First semester this year, it bulged into week three like a muffin top after a summer of fried food. Second semester began with me avoiding law school as I always did, doing my readings from the calm of my living room and serving painfully fashionable filter coffee in a Northside café.
In week three something terrible happened, rendering me homebound and distraught. I missed a further three weeks of classes, while my life fell inevitably back into place. Semester was half finished and I’d not attended a single lecture, tutorial or seminar.
I resolved to attend after the semester break. I was keeping up with readings fine, and after two years of law I found the concepts easy to grapple with, if tedious. It was getting warmer and I could lie in my garden with cups of tea, legs bare to the sun, reading over cases while my classmates learned under fluorescent lights.
The break passed with little fanfare – I was merely doing what I’d done all semester. Week seven rolled around, and it was raining a little. Surely one more class missed wouldn’t matter. Or another.
At week nine too much had passed. My absence had become a personal experiment. I would not attend any more classes, and see what happened. Between torrents of fear and grey stretches of self-loathing, week twelve rolled around in a haze of blue skies and twenty-plus degree days. The hipster men in my suburb were wearing t-shirts under their beards. Parks were full of people with dogs, picnic blankets and casks of cheap wine. I had not attended law school all semester.

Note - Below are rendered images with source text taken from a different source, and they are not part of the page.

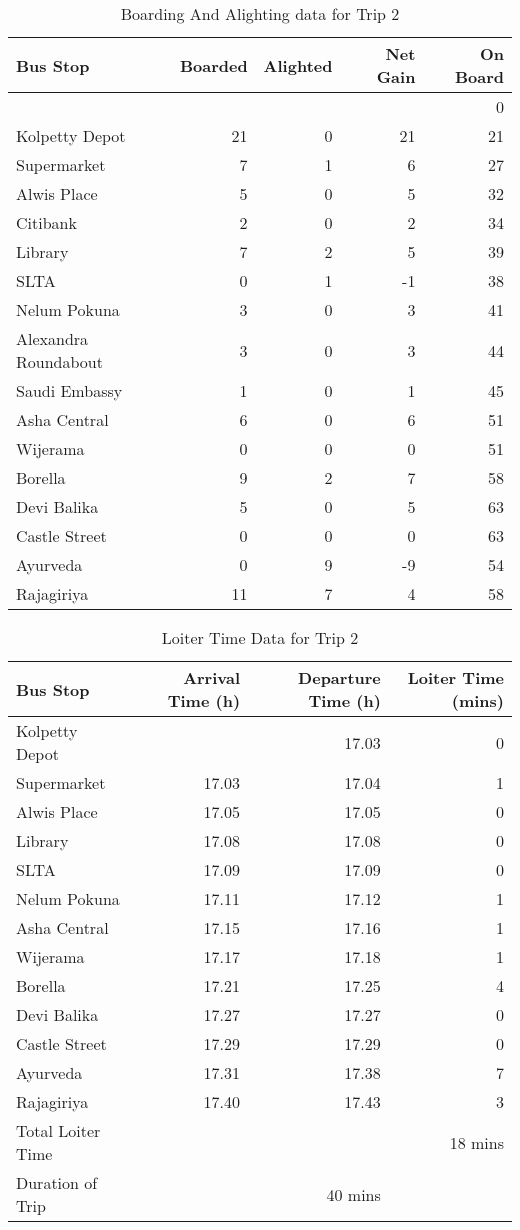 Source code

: 
\begin{table}
\centering
\begin{tabular}{|l|r|r|r|r|}
\hline
Bus Stop & Boarded & Alighted & Net Gain & On Board \\
\hline
 & & & & 0 \\
Kolpetty Depot	&21	&0	&21	&21\\
Supermarket	&7	&1	&6	&27\\
Alwis Place	&5	&0	&5	&32\\
\rowcolor[gray]{0.7}
Citibank	&2	&0	&2	&34\\
Library	&7	&2	&5	&39\\
SLTA	&0	&1	&-1	&38\\
Nelum Pokuna	&3	&0	&3	&41\\
\rowcolor[gray]{0.7}
Alexandra Roundabout	&3	&0	&3	&44\\
\rowcolor[gray]{0.7}
Saudi Embassy	&1	&0	&1	&45\\
Asha Central	&6	&0	&6	&51\\
Wijerama	&0	&0	&0	&51\\
Borella	&9	&2	&7	&58\\
Devi Balika	&5	&0	&5	&63\\
Castle Street	&0	&0	&0	&63\\
Ayurveda	&0	&9	&-9	&54\\
Rajagiriya	&11	&7	&4	&58\\
\hline
\end{tabular}
\caption{Boarding And Alighting data for Trip 2}
\label{table-trip2-BoardingAndAlighting}
\end{table}

\begin{table}
\centering
\begin{tabular}{|l|r|r|r|}
\hline
Bus Stop & Arrival Time (h) & Departure Time (h) & Loiter Time (mins) \\
\hline
Kolpetty Depot	&	&17.03	&0\\
Supermarket	&17.03	&17.04	&1\\
Alwis Place	&17.05	&17.05	&0\\
Library	&17.08	&17.08	&0\\
SLTA	&17.09	&17.09	&0\\
Nelum Pokuna	&17.11	&17.12	&1\\
Asha Central	&17.15	&17.16	&1\\
Wijerama	&17.17	&17.18	&1\\
Borella	&17.21	&17.25	&4\\
Devi Balika	&17.27	&17.27	&0\\
Castle Street	&17.29	&17.29	&0\\
Ayurveda	&17.31	&17.38	&7\\
Rajagiriya	&17.40	&17.43	&3\\
\hline
Total Loiter Time & & & 18 mins \\
Duration of Trip & & 40 mins & \\
\hline
\end{tabular}
\caption{Loiter Time Data for Trip 2}
\label{table-trip2-LoiterTime}
\end{table}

Academically, I maintained my good marks. This was fascinating. My university extols the benefits of lectures and group learning. I eschewed everything I had on hand and yet my results didn’t differ much at all. Yet, without that first year and a half of struggling and exercises and guidance from my lecturers I wouldn’t have been able to traverse statute and case law like I did.
Next semester I’ll probably be absent in the first week. Possibly even the second. My life is obstinately outside of university, but as it’s my last year I feel some sort of urge to participate. I won’t repeat my experiment, but I predict my attendance will be sloppy as ever.
I won’t go as far as recommending a class-less semester of law school. I likely missed some vital insight due to my own lack of experience and my ingrained way of learning. If you desire a social presence in the university at all, your invites will go the way of the dinosaurs.
I hope I don’t inspire a mutiny of truants, but I do wish to put across the message: given a little academic experience, you don’t actually have to go to law school to go to law school.